I need to run a Java application on a PBS cluster and I'm a bit unclear on how it should be behaving.
The application starts a few threads, the number of which is decided by looking at the number of cores on the node it's running on. It then starts 2 threads per core.
The best thing for me would be to request full access to a node in the PBS cluster for this thing to run on. That is, reserve all cores on a node. I haven't seen how I can do this. All I see is the ppn parameter that requests a specific number of cores per node but the nodes are heterogeneous so I don't want to specify a single ppn number, it would depend on the type of node I get.

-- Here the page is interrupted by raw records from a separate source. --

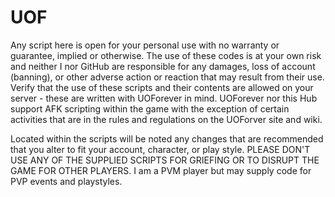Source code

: # UOF
Any script here is open for your personal use with no warranty or guarantee, implied or otherwise.  The use of these codes is at your own risk and neither I nor GitHub are responsible for any damages, loss of account (banning), or other adverse action or reaction that may result from their use.  Verify that the use of these scripts and their contents are allowed on your server - these are written with UOForever in mind.  UOForever nor this Hub support AFK scripting within the game with the exception of certain activities that are in the rules and regulations on the UOForver site and wiki.  

Located within the scripts will be noted any changes that are recommended that you alter to fit your account, character, or play style.  PLEASE DON'T USE ANY OF THE SUPPLIED SCRIPTS FOR GRIEFING OR TO DISRUPT THE GAME FOR OTHER PLAYERS.  I am a PVM player but may supply code for PVP events and playstyles.  
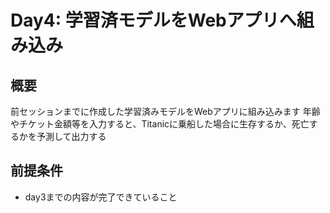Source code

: # Day4: 学習済モデルをWebアプリへ組み込み

## 概要
前セッションまでに作成した学習済みモデルをWebアプリに組み込みます
年齢やチケット金額等を入力すると、Titanicに乗船した場合に生存するか、死亡するかを予測して出力する

## 前提条件
* day3までの内容が完了できていること
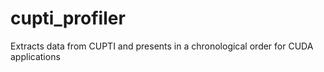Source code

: # cupti_profiler
Extracts data from CUPTI and presents in a chronological order for CUDA applications
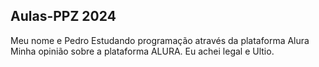 ## Aulas-PPZ 2024 ##
Meu nome e Pedro
Estudando programação através da plataforma Alura
Minha opinião sobre a plataforma ALURA. Eu achei legal e Ultio.
 
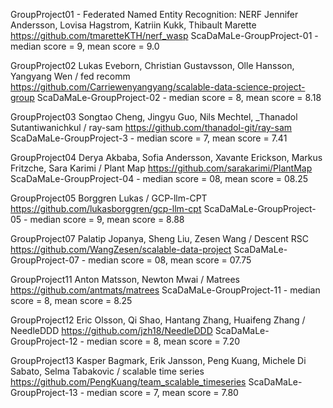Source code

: GroupProject01 - Federated Named Entity Recognition: NERF
Jennifer Andersson, Lovisa Hagstrom, Katriin Kukk, Thibault Marette
https://github.com/tmaretteKTH/nerf_wasp
ScaDaMaLe-GroupProject-01 - median score = 9, mean score = 9.0 

GroupProject02
Lukas Eveborn, Christian Gustavsson, Olle Hansson, Yangyang Wen / fed recomm
https://github.com/Carriewenyangyang/scalable-data-science-project-group
ScaDaMaLe-GroupProject-02 - median score = 8, mean score = 8.18 

GroupProject03
Songtao Cheng, Jingyu Guo, Nils Mechtel, _Thanadol Sutantiwanichkul / ray-sam
https://github.com/thanadol-git/ray-sam
ScaDaMaLe-GroupProject-3 - median score = 7, mean score = 7.41 

GroupProject04
Derya Akbaba, Sofia Andersson, Xavante Erickson, Markus Fritzche, Sara Karimi  / Plant Map
https://github.com/sarakarimi/PlantMap
ScaDaMaLe-GroupProject-04 - median score = 08, mean score = 08.25 

GroupProject05
Borggren Lukas / GCP-llm-CPT
https://github.com/lukasborggren/gcp-llm-cpt
ScaDaMaLe-GroupProject-05 - median score = 9, mean score = 8.88 

GroupProject07
Palatip Jopanya, Sheng Liu, Zesen Wang / Descent RSC
https://github.com/WangZesen/scalable-data-project
ScaDaMaLe-GroupProject-07 - median score = 08, mean score = 07.75 

GroupProject11
Anton Matsson, Newton Mwai / Matrees
https://github.com/antmats/matrees
ScaDaMaLe-GroupProject-11 - median score = 8, mean score = 8.25

GroupProject12
Eric Olsson, Qi Shao, Hantang Zhang, Huaifeng Zhang / NeedleDDD
https://github.com/jzh18/NeedleDDD
ScaDaMaLe-GroupProject-12 - median score = 8, mean score = 7.20 

GroupProject13
Kasper Bagmark, Erik Jansson, Peng Kuang, Michele Di Sabato, Selma Tabakovic / scalable time series
https://github.com/PengKuang/team_scalable_timeseries
ScaDaMaLe-GroupProject-13 - median score = 7, mean score = 7.80 
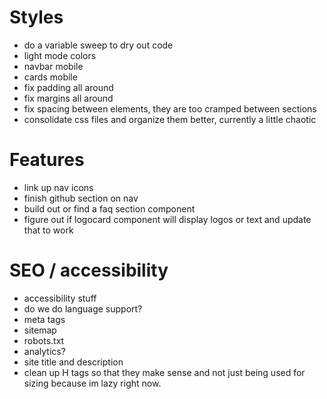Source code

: # Styles
- do a variable sweep to dry out code
- light mode colors
- navbar mobile
- cards mobile
- fix padding all around
- fix margins all around
- fix spacing between elements, they are too cramped between sections
- consolidate css files and organize them better, currently a little chaotic

# Features
- link up nav icons
- finish github section on nav
- build out or find a faq section component
- figure out if logocard component will display logos or text and update that to work

# SEO / accessibility
- accessibility stuff
- do we do language support?
- meta tags
- sitemap
- robots.txt
- analytics?
- site title and description
- clean up H tags so that they make sense and not just being used for sizing because im lazy right now.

If this is not possible, I need to understand how jobs behave when ppn is specified. I could instruct the Java application to only create X many threads but I don't think I would have any control over what cores these threads would run on. Creating 2 threads per core is a rule of thumb for us and it could happen that all threads want to run all the time and in that case I would be using 100% more CPU resources than I requested. Is my understanding correct that PBS won't enforce any limit on my process but may actually monitor it and even kill my process if it exceeds the resource usage that was specified?
TL;DR;
So to summarize:
- Can I request full access to a node (reserve all the cores on the node I get for a job)?
- If I request only some fraction of the cores on a node, will PBS kill my job if I exceed that limit?